Leybold told the Soreq Nuclear Research Center of the Israel Atomic Energy Commission in 1992 that it could not provide spare parts for about 100 vacuum pumps it had supplied Soreq during the previous 20 years. In a September 9 letter, Soreq expressed its astonishment at Leybold's decision. The foreign purchasing manager at Soreq wrote: "Today, we are unable to obtain compatible heating elements from [any] other source but Leybold. We urgently ask for the equipment, or else some of our pumps may come to an abrupt and permanent end."
In an October 10, 1992 letter explaining the reasons for Leybold's refusal, Herkert said: "We have, over the last six months, turned down many requests for quotation [price] for new equipment as well as orders for spare-parts needed for previously supplied equipment of certain customers in countries which have not accepted the full-scope safeguards of the IAEA. Thus, we see no other possibility but also to refrain from accepting your order for the said spare parts." Although all of these exports to Soreq complied with German export regulations and laws, he said that because of its new export policies, Leybold "assumed responsibility for proactively addressing the issue of the nonproliferation of sensitive technology."
During the summer of 1992, Leybold notified the Indian government that it would not commission a vacuum furnace that it had previously sold the Indian Atomic Energy Department for civilian use at the Nuclear Fuel Complex at Hyderabad. In an August 26, 1992 letter to the Indian Department of Atomic Energy, Dr. W. Diemar, of Leybold Durferrit GmbH, a subsidiary of Leybold, informed India that Leybold Durferrit "could see no other possibility but to refrain from commissioning" the vacuum arc melting furnace it had supplied earlier. Diemar wrote: "Though the commissioning of the furnace does not come under U.S. jurisdiction, U.S. authorities have strongly advised against rendering such services to you." Diemar cited India's failure to sign the Nuclear Non-Proliferation Treaty as a major reason for not commissioning the furnace.

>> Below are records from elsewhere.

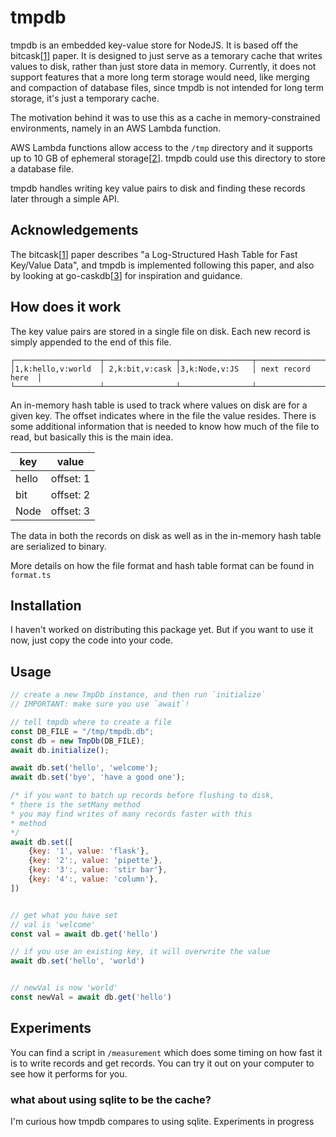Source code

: # tmpdb

tmpdb is an embedded key-value store for NodeJS. It is based off the bitcask[[1]]
paper. It is designed to just serve as a temorary cache that writes values to disk,
rather than just store data in memory. Currently, it does not support features
that a more long term storage would need, like merging and compaction of database
files, since tmpdb is not intended for long term storage, it's just a temporary cache.

The motivation behind it was to use this as a cache in memory-constrained
environments, namely in an AWS Lambda function.

AWS Lambda functions allow access to the `/tmp` directory and it supports up to
10 GB of ephemeral storage[[2]]. tmpdb could use this directory to store a database
file.

tmpdb handles writing key value pairs to disk and finding these records later through
a simple API.

## Acknowledgements

The bitcask[[1]] paper describes "a Log-Structured Hash Table for Fast Key/Value Data",
and tmpdb is implemented following this paper, and also by looking at go-caskdb[[3]]
for inspiration and guidance.

## How does it work

The key value pairs are stored in a single file on disk. Each new record is simply
appended to the end of this file.

```
┌───────────────────┬────────────────┬────────────────┬───────────────────┐
│1,k:hello,v:world  │ 2,k:bit,v:cask │3,k:Node,v:JS   │ next record here  │
└───────────────────┴────────────────┴────────────────┴───────────────────┘
```

An in-memory hash table is used to track where values on disk are for a given key.
The offset indicates where in the file the value resides. There is some additional information
that is needed to know how much of the file to read, but basically this is the main
idea.

| key   | value     |
| ----- | --------- |
| hello | offset: 1 |
| bit   | offset: 2 |
| Node  | offset: 3 |

The data in both the records on disk as well as in the in-memory hash table are
serialized to binary.

More details on how the file format and hash table format can be found in `format.ts`

## Installation

I haven't worked on distributing this package yet. But if you want to use it now,
just copy the code into your code.

## Usage

```js
// create a new TmpDb instance, and then run `initialize`
// IMPORTANT: make sure you use `await`!

// tell tmpdb where to create a file
const DB_FILE = "/tmp/tmpdb.db";
const db = new TmpDb(DB_FILE);
await db.initialize();

await db.set('hello', 'welcome');
await db.set('bye', 'have a good one');

/* if you want to batch up records before flushing to disk,
* there is the setMany method
* you may find writes of many records faster with this
* method
*/
await db.set([
    {key: '1', value: 'flask'},
    {key: '2':, value: 'pipette'},
    {key: '3':, value: 'stir bar'},
    {key: '4':, value: 'column'},
])


// get what you have set
// val is 'welcome'
const val = await db.get('hello')

// if you use an existing key, it will overwrite the value
await db.set('hello', 'world')


// newVal is now 'world'
const newVal = await db.get('hello')

```

## Experiments

You can find a script in `/measurement` which does some timing on how fast
it is to write records and get records. You can try it out on your computer
to see how it performs for you.

### what about using sqlite to be the cache?

I'm curious how tmpdb compares to using sqlite. Experiments in progress

[1]: https://riak.com/assets/bitcask-intro.pdf
[2]: https://aws.amazon.com/blogs/aws/aws-lambda-now-supports-up-to-10-gb-ephemeral-storage/
[3]: https://github.com/avinassh/go-caskdb/tree/master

In mid September, Mr. K. Balu of the Indian Department of Atomic Energy responded to Leybold: "I must express our sense of shock with the way a reputed German firm, such as yours," does not "honour their contractual commitments in international trade." He then warned Leybold: "Failure on your part to honour the contractual commitments may require [the] Government of India to review its policy vis-a-vis transaction of any business with your firm in the future."
Leybold's refusal to commission the furnace also exposed it to possible legal action by India. In the end, Leybold had to pay a substantial financial penalty to the Nuclear Fuel Complex. Nevertheless, Heidsieck stated, "We remain committed to the strict adherence to our principles and procedures even under these circumstances."
The internal compliance system created by Leybold in the early 1990s was rigorous. Because the company was undergoing extreme criticism both at home and abroad, Leybold's senior management often expressed their view that the measures were justified, despite the loss of business from denied exports. These actions helped restore Leybold's credibility and meet more stringent export control laws in Germany.
Implementing this system did not quiet all critics. Some U.S. officials criticized Leybold's actions as hypocritical. However, the vast bulk of comments, including those from the media, experts, German officials, and several U.S officials were complimentary.
The Leybold case is a useful model for an internal compliance system. Leybold created this system rapidly, following extensive external criticism and scrutiny. Although some of the system's steps may be redundant, the system's thoroughness and toughness is applicable to many situations facing companies or entities today.